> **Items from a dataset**
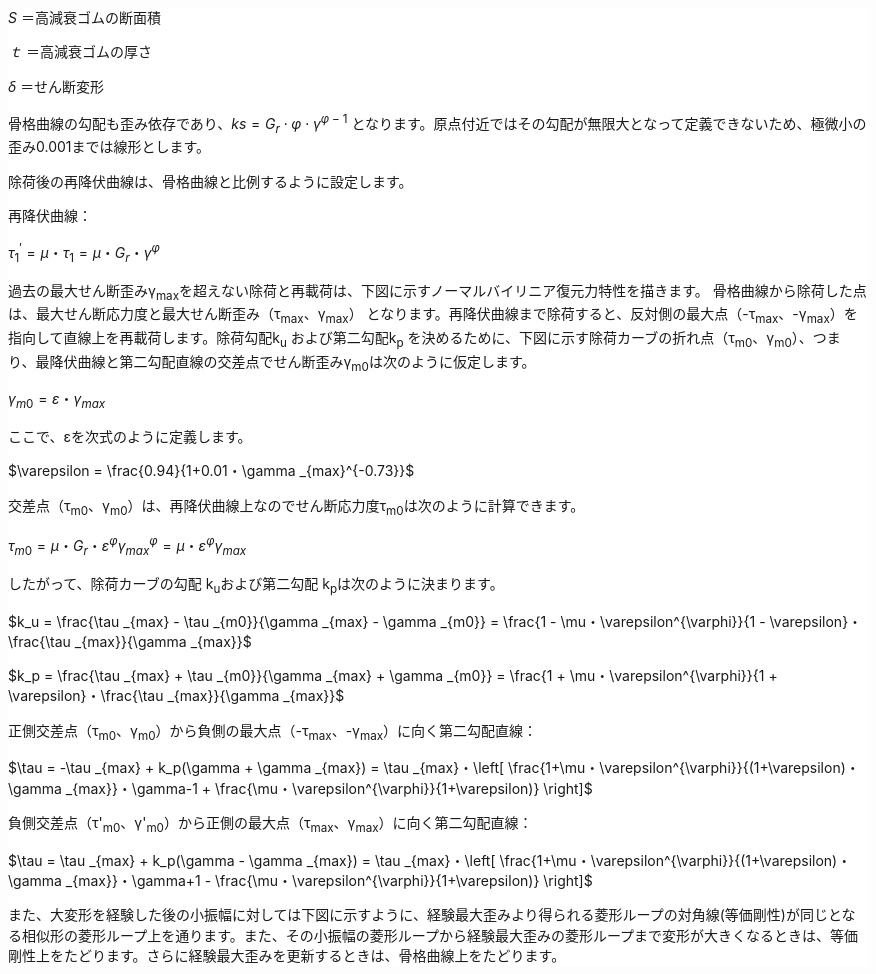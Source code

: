 $S$ ＝高減衰ゴムの断面積

 $ｔ$ ＝高減衰ゴムの厚さ

 $δ$ ＝せん断変形

 骨格曲線の勾配も歪み依存であり、$ks = G_r \cdot \varphi \cdot \gamma^{\varphi-1}$
 となります。原点付近ではその勾配が無限大となって定義できないため、極微小の歪み0.001までは線形とします。

 除荷後の再降伏曲線は、骨格曲線と比例するように設定します。

 再降伏曲線：

${\tau _1}^{'} = \mu・\tau _1 = \mu・G_r・\gamma^{\varphi}$

 過去の最大せん断歪みγ<sub>max</sub>を超えない除荷と再載荷は、下図に示すノーマルバイリニア復元力特性を描きます。
 骨格曲線から除荷した点は、最大せん断応力度と最大せん断歪み（τ<sub>max</sub>、γ<sub>max</sub>）
 となります。再降伏曲線まで除荷すると、反対側の最大点（-τ<sub>max</sub>、-γ<sub>max</sub>）を指向して直線上を再載荷します。除荷勾配k<sub>u</sub>
 および第二勾配k<sub>p</sub>
 を決めるために、下図に示す除荷カーブの折れ点（τ<sub>m0</sub>、γ<sub>m0</sub>）、つまり、最降伏曲線と第二勾配直線の交差点でせん断歪みγ<sub>m0</sub>は次のように仮定します。

$\gamma _{m0} = \varepsilon・\gamma _{max}$

 ここで、εを次式のように定義します。

$\varepsilon = \frac{0.94}{1+0.01・\gamma _{max}^{-0.73}}$

 交差点（τ<sub>m0</sub>、γ<sub>m0</sub>）は、再降伏曲線上なのでせん断応力度τ<sub>m0</sub>は次のように計算できます。

$\tau _{m0} = \mu・G_r・\varepsilon^{\varphi} \gamma _{max}^{\varphi} = \mu・\varepsilon^{\varphi} \gamma _{max}$

 したがって、除荷カーブの勾配 k<sub>u</sub>および第二勾配
 k<sub>p</sub>は次のように決まります。

$k_u = \frac{\tau _{max} - \tau _{m0}}{\gamma _{max} - \gamma _{m0}} = \frac{1 - \mu・\varepsilon^{\varphi}}{1 - \varepsilon}・\frac{\tau _{max}}{\gamma _{max}}$

$k_p = \frac{\tau _{max} + \tau _{m0}}{\gamma _{max} + \gamma _{m0}} = \frac{1 + \mu・\varepsilon^{\varphi}}{1 + \varepsilon}・\frac{\tau _{max}}{\gamma _{max}}$

 正側交差点（τ<sub>m0</sub>、γ<sub>m0</sub>）から負側の最大点（-τ<sub>max</sub>、-γ<sub>max</sub>）に向く第二勾配直線：

$\tau = -\tau _{max} + k_p(\gamma + \gamma _{max}) = \tau _{max}・\left[ \frac{1+\mu・\varepsilon^{\varphi}}{(1+\varepsilon)・\gamma _{max}}・\gamma-1 + \frac{\mu・\varepsilon^{\varphi}}{1+\varepsilon)} \right]$

 負側交差点（τ'<sub>m0</sub>、γ'<sub>m0</sub>）から正側の最大点（τ<sub>max</sub>、γ<sub>max</sub>）に向く第二勾配直線：

$\tau = \tau _{max} + k_p(\gamma - \gamma _{max}) = \tau _{max}・\left[ \frac{1+\mu・\varepsilon^{\varphi}}{(1+\varepsilon)・\gamma _{max}}・\gamma+1 - \frac{\mu・\varepsilon^{\varphi}}{1+\varepsilon)} \right]$

 また、大変形を経験した後の小振幅に対しては下図に示すように、経験最大歪みより得られる菱形ループの対角線(等価剛性)が同じとなる相似形の菱形ループ上を通ります。また、その小振幅の菱形ループから経験最大歪みの菱形ループまで変形が大きくなるときは、等価剛性上をたどります。さらに経験最大歪みを更新するときは、骨格曲線上をたどります。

> **Aim of the task**
Copy the lines above that hold the word "となります".

> **Solution to the exercise**
 となります。原点付近ではその勾配が無限大となって定義できないため、極微小の歪み0.001までは線形とします。
 となります。再降伏曲線まで除荷すると、反対側の最大点（-τ<sub>max</sub>、-γ<sub>max</sub>）を指向して直線上を再載荷します。除荷勾配k<sub>u</sub>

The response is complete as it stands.